____ INPUT DATA

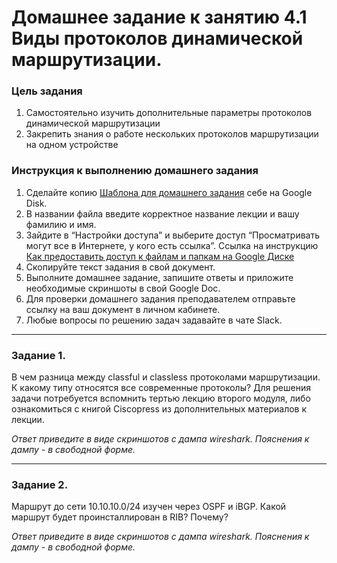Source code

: # Домашнее задание к занятию 4.1 Виды протоколов динамической маршрутизации.

### Цель задания  
1. Самостоятельно изучить дополнительные параметры протоколов динамической маршрутизации
2. Закрепить знания о работе нескольких протоколов маршрутизации на одном устройстве 

### Инструкция к выполнению домашнего задания

1. Сделайте копию [Шаблона для домашнего задания](https://docs.google.com/document/d/1youKpKm_JrC0UzDyUslIZW2E2bIv5OVlm_TQDvH5Pvs/edit) себе на Google Disk.
2. В названии файла введите корректное название лекции и вашу фамилию и имя.
3. Зайдите в “Настройки доступа” и выберите доступ “Просматривать могут все в Интернете, у кого есть ссылка”.
 Ссылка на инструкцию [Как предоставить доступ к файлам и папкам на Google Диске](https://support.google.com/docs/answer/2494822?hl=ru&co=GENIE.Platform%3DDesktop)
5. Скопируйте текст задания в свой документ.
6. Выполните домашнее задание, запишите ответы и приложите необходимые скриншоты в свой Google Doc.
7. Для проверки домашнего задания преподавателем отправьте ссылку на ваш документ в личном кабинете.
8. Любые вопросы по решению задач задавайте в чате Slack.

------

### Задание 1.

В чем разница между classful и classless протоколами маршрутизации. К какому типу относятся все современные протоколы? 
Для решения задачи потребуется вспомнить тертью лекцию второго модуля, либо ознакомиться с книгой Ciscopress из дополнительных материалов к лекции. 

*Ответ приведите в виде скриншотов с дампа wireshark. Пояснения к дампу - в свободной форме.*

------

### Задание 2.

Маршрут до сети 10.10.10.0/24 изучен через OSPF и iBGP. Какой маршрут будет проинсталлирован в RIB? Почему?

*Ответ приведите в виде скриншотов с дампа wireshark. Пояснения к дампу - в свободной форме.*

________

**WORK TASK**: Each line that contains "динамической" is to be copied from the listing above.

**RESPONSE TO THE TASK**:
: # Домашнее задание к занятию 4.1 Виды протоколов динамической маршрутизации.
1. Самостоятельно изучить дополнительные параметры протоколов динамической маршрутизации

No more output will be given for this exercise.